Еда за прошедшее время, естественно, успела остыть. Мне казалось, что, подожди я ещё немного — и она бы покрылась тоненьким слоем пыли.

Глупости, конечно, — пыль так быстро не оседает, — однако глупости, отлично описывающие моё настроение.

Всё это время я в какой-то липкой прострации просидела за столом, бессмысленно пялясь на приготовленное. Говорят, что счастливые часов наблюдают; находящиеся в отчаянии, видимо, тоже. Мне не было скучно, я даже не особо заметила прошедшее время, погрузившись в свои невесёлые мысли и прокручивая их на разный манер по кругу. Обычный для меня позитив, видимо, робко затаился где-то в уголке сознания, пока я пыталась переварить полученную информацию.

Как бы не подавиться ею.

Настроение оставалось упадочно-пришибленным; косметика, одежда и, конечно же, красивое бельё не давали окончательно уплыть в негатив, поддерживая меня на плаву. Как много женщины черпают от того, как они выглядят!

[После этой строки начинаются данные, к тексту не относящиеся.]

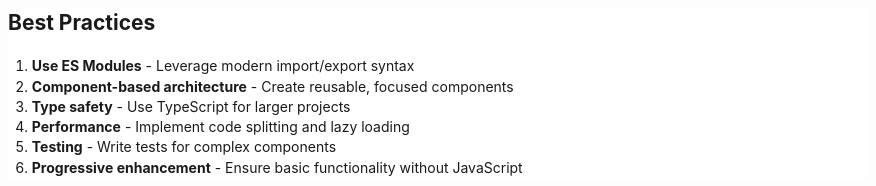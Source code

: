 ## Best Practices

1. **Use ES Modules** - Leverage modern import/export syntax
2. **Component-based architecture** - Create reusable, focused components
3. **Type safety** - Use TypeScript for larger projects
4. **Performance** - Implement code splitting and lazy loading
5. **Testing** - Write tests for complex components
6. **Progressive enhancement** - Ensure basic functionality without JavaScript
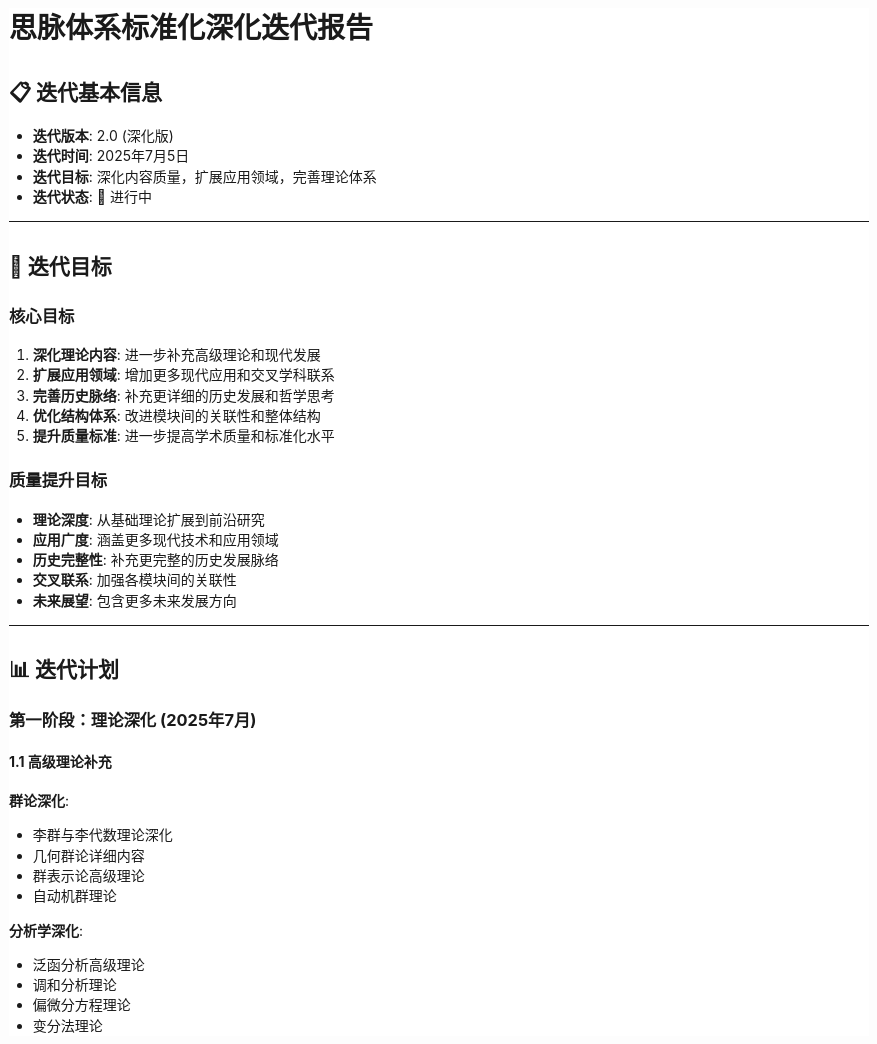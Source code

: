 # 思脉体系标准化深化迭代报告

## 📋 迭代基本信息

- **迭代版本**: 2.0 (深化版)
- **迭代时间**: 2025年7月5日
- **迭代目标**: 深化内容质量，扩展应用领域，完善理论体系
- **迭代状态**: 🔄 进行中

---

## 🎯 迭代目标

### 核心目标

1. **深化理论内容**: 进一步补充高级理论和现代发展
2. **扩展应用领域**: 增加更多现代应用和交叉学科联系
3. **完善历史脉络**: 补充更详细的历史发展和哲学思考
4. **优化结构体系**: 改进模块间的关联性和整体结构
5. **提升质量标准**: 进一步提高学术质量和标准化水平

### 质量提升目标

- **理论深度**: 从基础理论扩展到前沿研究
- **应用广度**: 涵盖更多现代技术和应用领域
- **历史完整性**: 补充更完整的历史发展脉络
- **交叉联系**: 加强各模块间的关联性
- **未来展望**: 包含更多未来发展方向

---

## 📊 迭代计划

### 第一阶段：理论深化 (2025年7月)

#### 1.1 高级理论补充

**群论深化**:

- 李群与李代数理论深化
- 几何群论详细内容
- 群表示论高级理论
- 自动机群理论

**分析学深化**:

- 泛函分析高级理论
- 调和分析理论
- 偏微分方程理论
- 变分法理论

Какое-то время, ожидая супруга, я злилась и даже немного накручивала себя. Потом, — обухом по голове, — пришло осознание: а смысл-то какой? Нервные клетки пусть и восстанавливаются, но чрезвычайно медленно. Моя злоба ничего не даст, а, напротив, может только навредить. Вот явится мой супруг под утро — а у меня ни сил, ни желания скандалить нет.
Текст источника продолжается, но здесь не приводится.